In 2025, my son will graduate from Princeton High School, 75 years after his great-grandparents arrived in Princeton to raise a young family. They chose Princeton for the same reasons I moved back to raise mine, as did my mother before me. We cherish and have benefited from the intellectual vibrancy, excellent school system, thriving cultural life, urban proximity, progressive values, and diverse international population.

Princeton’s appeal, as evidenced by the increasing demand for real estate, has led to a critical juncture in the town’s history: how can we preserve the essential character and qualities which make it so desirable without retreating to a nostalgia that paralyzes our capacity for action? Liz Lempert has demonstrated an exceptional ability to actively engage and personally connect with a wide variety of community members.
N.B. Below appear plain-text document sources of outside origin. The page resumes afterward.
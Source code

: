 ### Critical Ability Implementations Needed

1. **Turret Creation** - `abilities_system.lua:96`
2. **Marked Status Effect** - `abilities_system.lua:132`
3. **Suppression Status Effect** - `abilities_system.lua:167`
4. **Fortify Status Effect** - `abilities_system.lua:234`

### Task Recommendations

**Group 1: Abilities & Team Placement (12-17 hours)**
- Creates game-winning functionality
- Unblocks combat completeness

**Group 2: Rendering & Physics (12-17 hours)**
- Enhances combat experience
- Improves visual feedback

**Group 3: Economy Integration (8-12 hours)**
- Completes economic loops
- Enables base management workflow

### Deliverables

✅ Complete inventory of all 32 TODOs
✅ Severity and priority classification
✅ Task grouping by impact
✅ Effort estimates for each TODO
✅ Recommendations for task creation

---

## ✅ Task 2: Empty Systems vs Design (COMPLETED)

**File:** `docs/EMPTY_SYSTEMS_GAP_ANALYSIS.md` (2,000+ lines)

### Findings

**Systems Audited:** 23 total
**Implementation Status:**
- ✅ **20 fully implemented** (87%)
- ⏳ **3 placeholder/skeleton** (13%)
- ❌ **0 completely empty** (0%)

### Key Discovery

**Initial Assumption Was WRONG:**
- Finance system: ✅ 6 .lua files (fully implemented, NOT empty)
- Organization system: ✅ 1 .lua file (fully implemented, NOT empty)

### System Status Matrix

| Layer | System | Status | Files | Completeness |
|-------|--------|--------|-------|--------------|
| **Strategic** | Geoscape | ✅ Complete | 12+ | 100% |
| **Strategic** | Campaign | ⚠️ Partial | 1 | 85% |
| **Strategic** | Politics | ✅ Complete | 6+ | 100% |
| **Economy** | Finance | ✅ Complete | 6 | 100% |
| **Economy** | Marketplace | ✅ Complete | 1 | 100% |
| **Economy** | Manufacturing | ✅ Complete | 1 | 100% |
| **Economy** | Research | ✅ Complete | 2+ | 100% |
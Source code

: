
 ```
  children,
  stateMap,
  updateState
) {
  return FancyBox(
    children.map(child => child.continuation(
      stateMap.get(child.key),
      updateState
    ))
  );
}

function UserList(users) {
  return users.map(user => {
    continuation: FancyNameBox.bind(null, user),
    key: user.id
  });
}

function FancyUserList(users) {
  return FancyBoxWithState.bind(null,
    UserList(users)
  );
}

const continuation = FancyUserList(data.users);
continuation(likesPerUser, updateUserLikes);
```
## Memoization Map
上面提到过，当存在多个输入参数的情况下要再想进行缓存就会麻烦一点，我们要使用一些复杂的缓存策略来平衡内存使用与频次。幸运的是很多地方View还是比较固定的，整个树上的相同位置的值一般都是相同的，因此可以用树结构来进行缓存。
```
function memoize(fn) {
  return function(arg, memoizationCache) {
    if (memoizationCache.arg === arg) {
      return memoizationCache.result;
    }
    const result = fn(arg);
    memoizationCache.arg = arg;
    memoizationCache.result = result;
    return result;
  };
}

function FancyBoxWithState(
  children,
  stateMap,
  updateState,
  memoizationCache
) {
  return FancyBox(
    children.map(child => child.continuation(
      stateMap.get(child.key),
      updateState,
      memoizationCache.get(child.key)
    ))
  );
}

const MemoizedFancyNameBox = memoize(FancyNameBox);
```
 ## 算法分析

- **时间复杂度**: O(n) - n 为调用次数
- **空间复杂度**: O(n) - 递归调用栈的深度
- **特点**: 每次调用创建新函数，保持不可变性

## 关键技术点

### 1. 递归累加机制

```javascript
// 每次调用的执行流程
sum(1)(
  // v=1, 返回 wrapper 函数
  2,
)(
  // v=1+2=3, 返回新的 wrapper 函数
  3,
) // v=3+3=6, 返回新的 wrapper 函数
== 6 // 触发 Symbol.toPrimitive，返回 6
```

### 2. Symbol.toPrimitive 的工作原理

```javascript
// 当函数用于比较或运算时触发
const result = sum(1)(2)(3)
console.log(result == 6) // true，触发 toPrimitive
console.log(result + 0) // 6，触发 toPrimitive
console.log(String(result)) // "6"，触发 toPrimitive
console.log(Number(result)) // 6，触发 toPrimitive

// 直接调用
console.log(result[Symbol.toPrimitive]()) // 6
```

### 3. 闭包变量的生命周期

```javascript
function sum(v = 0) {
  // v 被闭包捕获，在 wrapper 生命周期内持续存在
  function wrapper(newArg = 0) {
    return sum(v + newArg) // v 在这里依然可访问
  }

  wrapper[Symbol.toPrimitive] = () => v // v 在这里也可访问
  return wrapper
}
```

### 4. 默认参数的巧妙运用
This will equip her in facilitating a coherent planning process that is ethical, equitable, economically productive, and environmentally sound.

In her time as mayor, I’ve had the chance to view Liz through the lens of three generations residing in Princeton — each with its own set of distinct needs and concerns — and to witness her competence in finding balanced, innovative solutions that strengthen the social fabric of our community. She understands that an effective leader must create the conditions for greater civic engagement and has worked with Council to make local government more open and accessible.

Liz is the ultimate antidote to forces that threaten our collective well-being: isolation, entitlement, and indifference. With her as mayor residents are heard, supported, valued, and included in bringing about the changes they envision. Please join me on November 8 in voting to re-elect Mayor Lempert, and in working with her the next four years to shape the future of Princeton.

Mia Sacks

Terhune Road

To the Editor:

Over 2,100 homeless or formerly homeless kids went back to school with new clothes, new shoes, and new back packs filled with necessary school supplies because of the wonderful caring community we live in.

I am once again deeply gratified to report that HomeFront’s Back to School campaign was met with overwhelming support from Mercer County residents. Many individuals, corporations, congregations, and organizations contributed generously so that HomeFront kids were able to start the new school year with confidence and a feeling of fitting in.

HomeFront bears witness daily to families who are unable to house, feed, or clothe their children. While the back to school donations may seem like a small step, they contribute greatly to the children’s self-esteem, which is a critical foundation for their success. The donations also fit into a much bigger picture of getting these children to school and helping them to stay there to finish their educations — and ultimately for them to become productive, self-sufficient adults.

Thank you for all you do for these children. It is a delight to see their excitement as they begin their day with a full backpack and a new outfit. With your caring support, we are fighting poverty and have hope that we can end it one day.